Pro-Russian separatist militias have intensified the conscription of men – including Ukrainian passport holders – in the occupied areas of Donbass region, amid mounting evidence of casualties among the invading forces, according to the newspaper.The Guardian” British.
According to reliable sources from the region, forced conscription, an order imposed by the separatist authorities before the Russian invasion of Ukraine, revived once more in June through the spread of checkpoints and intensified patrols, in which Chechen fighters allied with Moscow are present.
These patrols and checkpoints seek men to recruit into the fighting. In one video filmed in late June, a woman in Makeivka, Donbass region, documented her efforts to prevent officials from the War Commissariat from dragging her husband into a car to take him to the recruitment office. .
The video shows an exchange of conversation between the woman, who does not reveal the face of two officials, one of whom was a large man with a pistol and wearing a black shirt, while the second person was carrying documents, including her husband’s passport.
The woman says in the video clip: “Please return his passport.. There are no martial laws to take my husband away from me, to which the first man replied: “General mobilization” for war.
And when the woman asks him, “What are you doing here?” Away from the battle fronts, he answers that he serves in the recruitment office.
The woman repeats her words harshly and painfully: “Why are you not at the front of the ranks,” before hanging on the golden bracelet on his wrist, saying: “You can go and fight wherever you want, but do not take my husband away from me.”
Here, a third man intervenes in a conversation while standing at the door of a store, by saying: “I know where they are taking my neighbors.” The woman responds: “Fighting is voluntary…it is voluntary and my husband does not want to participate in it.”

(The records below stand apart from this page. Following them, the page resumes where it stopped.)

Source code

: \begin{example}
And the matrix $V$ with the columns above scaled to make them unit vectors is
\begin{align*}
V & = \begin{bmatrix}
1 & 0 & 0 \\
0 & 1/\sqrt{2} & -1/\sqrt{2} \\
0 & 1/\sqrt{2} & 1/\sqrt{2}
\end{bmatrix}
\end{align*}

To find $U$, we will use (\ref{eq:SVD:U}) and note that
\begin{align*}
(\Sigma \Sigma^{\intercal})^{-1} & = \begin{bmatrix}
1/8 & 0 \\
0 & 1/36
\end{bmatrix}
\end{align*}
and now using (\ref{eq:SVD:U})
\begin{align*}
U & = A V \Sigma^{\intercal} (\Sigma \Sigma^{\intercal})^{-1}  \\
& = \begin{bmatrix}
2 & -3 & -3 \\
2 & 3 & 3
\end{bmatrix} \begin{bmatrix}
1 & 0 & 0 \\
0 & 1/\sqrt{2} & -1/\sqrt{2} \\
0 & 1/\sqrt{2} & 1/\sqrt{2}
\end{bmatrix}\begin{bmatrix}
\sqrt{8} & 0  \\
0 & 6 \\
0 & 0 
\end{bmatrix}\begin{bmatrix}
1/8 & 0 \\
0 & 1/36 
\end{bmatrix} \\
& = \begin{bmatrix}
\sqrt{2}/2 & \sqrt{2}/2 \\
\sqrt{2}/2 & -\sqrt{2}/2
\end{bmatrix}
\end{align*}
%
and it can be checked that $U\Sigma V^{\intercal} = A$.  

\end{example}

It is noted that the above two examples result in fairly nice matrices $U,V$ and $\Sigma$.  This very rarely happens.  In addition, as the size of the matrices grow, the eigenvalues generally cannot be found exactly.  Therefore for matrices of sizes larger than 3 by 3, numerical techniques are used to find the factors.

Another replies: “But he is able to fight,” and here the wife replies sharply: “But his passport is Ukrainian and he does not have to fight for you.”
Subsequently, a male voice can be heard, apparently the woman’s husband saying, “Why are you trying to force me into the car?” One of the men says to him, “Because we need to bring you to the recruitment office and check your documents.”

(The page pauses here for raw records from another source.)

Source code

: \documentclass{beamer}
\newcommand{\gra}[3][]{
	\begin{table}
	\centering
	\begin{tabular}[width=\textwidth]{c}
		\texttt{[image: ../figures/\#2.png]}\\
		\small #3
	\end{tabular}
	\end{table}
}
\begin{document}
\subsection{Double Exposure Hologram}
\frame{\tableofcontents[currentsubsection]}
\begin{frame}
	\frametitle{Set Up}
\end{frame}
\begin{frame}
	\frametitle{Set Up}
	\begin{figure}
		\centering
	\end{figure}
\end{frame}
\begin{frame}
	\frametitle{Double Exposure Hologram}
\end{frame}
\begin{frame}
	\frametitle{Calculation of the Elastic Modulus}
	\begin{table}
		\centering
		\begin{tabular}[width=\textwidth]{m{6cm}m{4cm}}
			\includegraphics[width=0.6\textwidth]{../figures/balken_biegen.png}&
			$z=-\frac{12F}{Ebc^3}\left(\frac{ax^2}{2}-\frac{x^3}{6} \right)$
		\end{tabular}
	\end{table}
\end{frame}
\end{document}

As the controversy continues, the woman describes how her other relatives went to fight and die. “No one wants to fight! We are tired of you and your war. You took all the men!”
She continues, “They are all young men, and we have already buried half of those who went to fight like my brother-in-law and my brother… the hell. We only had one male left in the house and he was a disabled child.”

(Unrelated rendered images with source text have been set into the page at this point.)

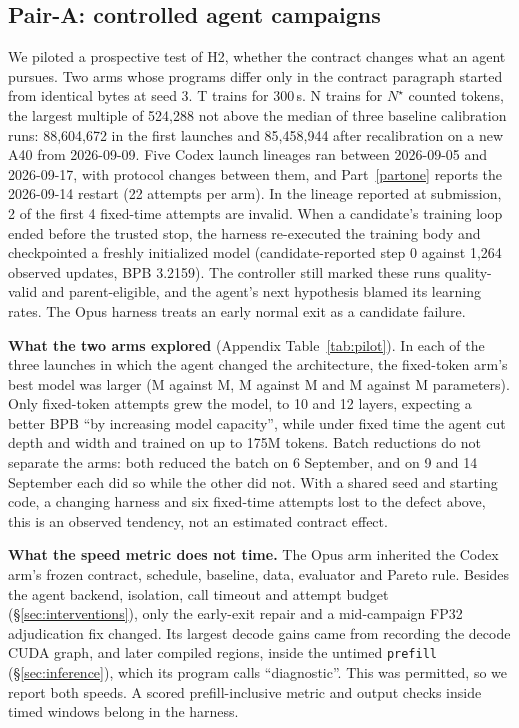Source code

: \documentclass{article}
\newif\ifshowhumanmarkers \showhumanmarkersfalse
\newcommand{\humantag}[1]{{\color{humanframe}\sffamily\scriptsize\bfseries HUMAN AUTHOR MUST REWRITE/VERIFY [#1]}\ }
\newcommand{\humanauthor}[2][]{\ifshowhumanmarkers\begin{humanbox}\humantag{#1}#2\end{humanbox}\else #2\par\fi}
\begin{document}
\subsection{Pair-A: controlled agent campaigns}\label{sec:pilot}
\humanauthor[P2-15]{We piloted a prospective test of H2, whether the contract changes what an agent pursues. Two arms whose programs differ only in the contract paragraph started from identical bytes at seed 3. T trains for 300\,s. N trains for $N^\star$ counted tokens, the largest multiple of 524,288 not above the median of three baseline calibration runs: 88,604,672 in the first launches and 85,458,944 after recalibration on a new A40 from 2026-09-09. Five Codex launch lineages ran between 2026-09-05 and 2026-09-17, with protocol changes between them, and Part~\ref{partone} reports the 2026-09-14 restart (22 attempts per arm). In the lineage reported at submission, 2 of the first 4 fixed-time attempts are invalid. When a candidate's training loop ended before the trusted stop, the harness re-executed the training body and checkpointed a freshly initialized model (candidate-reported step 0 against 1,264 observed updates, BPB 3.2159). The controller still marked these runs quality-valid and parent-eligible, and the agent's next hypothesis blamed its learning rates. The Opus harness treats an early normal exit as a candidate failure.}
\humanauthor[P2-15b]{\textbf{What the two arms explored} (Appendix Table~\ref{tab:pilot}). In each of the three launches in which the agent changed the architecture, the fixed-token arm's best model was larger (\CRFivePilotNA M against \CRFivePilotTA M, \CRFivePilotNB M against \CRFivePilotTB M and \CRFivePilotNC M against \CRFivePilotTC M parameters). Only fixed-token attempts grew the model, to 10 and 12 layers, expecting a better BPB ``by increasing model capacity'', while under fixed time the agent cut depth and width and trained on up to 175M tokens. Batch reductions do not separate the arms: both reduced the batch on 6 September, and on 9 and 14 September each did so while the other did not. With a shared seed and starting code, a changing harness and six fixed-time attempts lost to the defect above, this is an observed tendency, not an estimated contract effect.}

\humanauthor[P2-16]{\textbf{What the speed metric does not time.} The Opus arm inherited the Codex arm's frozen contract, schedule, baseline, data, evaluator and Pareto rule. Besides the agent backend, isolation, call timeout and attempt budget (\S\ref{sec:interventions}), only the early-exit repair and a mid-campaign FP32 adjudication fix changed. Its largest decode gains came from recording the decode CUDA graph, and later compiled regions, inside the untimed \texttt{prefill} (\S\ref{sec:inference}), which its program calls ``diagnostic''. This was permitted, so we report both speeds. A scored prefill-inclusive metric and output checks inside timed windows belong in the harness.}
\label{parttwoend}
\end{document}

For her part, Oleksandra Matveychuk, a human rights activist from the Center for Civil Liberties in Ukraine confirmed the authenticity of the video, which spread on one of the Telegram channels, before it was most likely banned by the separatist authorities, noting that the quarrel ended with the departure of the recruiters following they ordered the man to come to the recruitment office. Within two hours, it was not clear what had happened to the couple.
She said: “The compulsory conscription in the army of the so-called separatist republics of Donetsk and Luhansk, though I prefer to say, is imposed by the Russian authorities themselves.”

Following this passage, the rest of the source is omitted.